Although the primary cause of acid reflux is the weakening of the lower esophageal sphincter there are other risk factors that can lead to acid reflux disease. Obesity, smoking cigarettes, drinking alcohol and taking some prescription medications are all outside factors that can cause acid reflux. The medications that can cause acid reflux include blood pressure medication, asthma medication, heart disease medication, antidepressants and some sedatives. Hiatal hernias, pregnancy, and scleroderma are conditions that have also been linked with acid reflux.

            Common symptoms of acid reflux include heartburn, burning pain in the chest, nausea after eating, regurgitation, trouble swallowing or food feeling trapped within the esophagus. Although there are other symptoms that are not as likely such as coughing, wheezing, hiccups, pain with swallowing, hoarseness, sore throat and acid residue in the throat. Symptoms can be minimal or severe depending upon the person’s case of acid reflux. If acid reflux becomes chronic without any relief damage to the esophagus can cause additional symptoms that can lead to esophageal cancer later on down the road. Injury to the esophagus can cause a chronic cough, laryngitis, asthma, dentine hypersensitivity, sinusitis, erosion of the dental enamel and damaged and discolored teeth. 

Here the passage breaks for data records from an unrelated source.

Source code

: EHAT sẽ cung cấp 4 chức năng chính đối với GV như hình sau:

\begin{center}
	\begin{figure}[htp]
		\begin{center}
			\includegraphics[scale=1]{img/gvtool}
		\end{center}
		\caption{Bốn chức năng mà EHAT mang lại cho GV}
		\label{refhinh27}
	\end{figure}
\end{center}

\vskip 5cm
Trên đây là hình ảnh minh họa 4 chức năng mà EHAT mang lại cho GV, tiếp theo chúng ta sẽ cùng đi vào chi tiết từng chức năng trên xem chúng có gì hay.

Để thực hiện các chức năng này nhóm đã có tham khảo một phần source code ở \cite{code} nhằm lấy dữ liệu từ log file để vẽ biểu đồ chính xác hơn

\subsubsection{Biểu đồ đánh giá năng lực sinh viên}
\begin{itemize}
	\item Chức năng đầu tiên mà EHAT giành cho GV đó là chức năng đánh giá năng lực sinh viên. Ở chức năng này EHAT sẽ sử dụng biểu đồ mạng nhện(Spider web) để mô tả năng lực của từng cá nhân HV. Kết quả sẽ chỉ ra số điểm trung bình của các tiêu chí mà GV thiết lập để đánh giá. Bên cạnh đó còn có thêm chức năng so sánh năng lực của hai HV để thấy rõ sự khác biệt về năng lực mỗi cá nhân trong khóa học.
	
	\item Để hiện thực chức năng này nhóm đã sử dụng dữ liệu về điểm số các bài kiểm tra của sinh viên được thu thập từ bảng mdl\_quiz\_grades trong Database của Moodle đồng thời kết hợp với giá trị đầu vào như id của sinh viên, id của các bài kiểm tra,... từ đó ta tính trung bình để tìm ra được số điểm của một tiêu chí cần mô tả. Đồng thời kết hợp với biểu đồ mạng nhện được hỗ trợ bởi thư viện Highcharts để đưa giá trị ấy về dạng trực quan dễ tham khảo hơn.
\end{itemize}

 Acid reflux is treatable and manageable through several different techniques. Due to our society’s reliability on medicine, most people would probably choose an over the counter antacid to suppress the acid reflux. Although, this may work in the mean time to relieve the symptoms by removing the acid, it won’t work for chronic acid reflux, which keeps coming back. Prescription medications for heartburn relief can work however they usually take longer and can cause side effects that are worse than the symptoms of acid reflux. These medications include Proton pump inhibitors (PPIs) such as Nexium, and Prilosec, H2 antagonists such as Zantac, and Pepsid and Promotility agents.  However, most often than not the best way to treat acid reflux is through dietary and lifestyle changes.

Making small but effective lifestyle changes can rid your body and life of acid reflux. Although, food is something that the body needs to function, it can be our worst enemy in terms of acid reflux. Some foods, normally the ones we love to eat, can actually be the culprit, which causes our stomachs to excrete excess acid.  By reducing the intake of these foods, or learning to eat them in a different way (with different foods) we can decrease or eliminate the symptoms of acid reflux.





            Alcohol, caffeine, carbonated beverages, chocolate, citrus fruits, tomatoes, onions, spicy foods, fatty foods, full fat dairy products, peppermint, and spearmint have all been shown to trigger acid reflux. Eating large meals have also been proven to cause acid reflux due to the additional acid production in the stomach as well as the overflow of fluid into the esophagus. In addition you should avoid eating within 2-3 hours before you go to bed. Lying down with a full stomach can cause the fluid to go back up into the esophagus. You should also raise your upper body and head approximately 6 inches above your stomach. This will not allow for acid, or food to move upwards into the esophagus. Wearing tight clothes around the stomach can also increase the symptoms of acid reflux. It puts pressure on the stomach, which can force food up into the esophagus.

            Stop being burdened by the symptoms of acid reflux. You now have the capability to live free of heartburn and acid reflux. Don’t let acid reflux disease inconvenience your life any more than it already has. Make the choice today!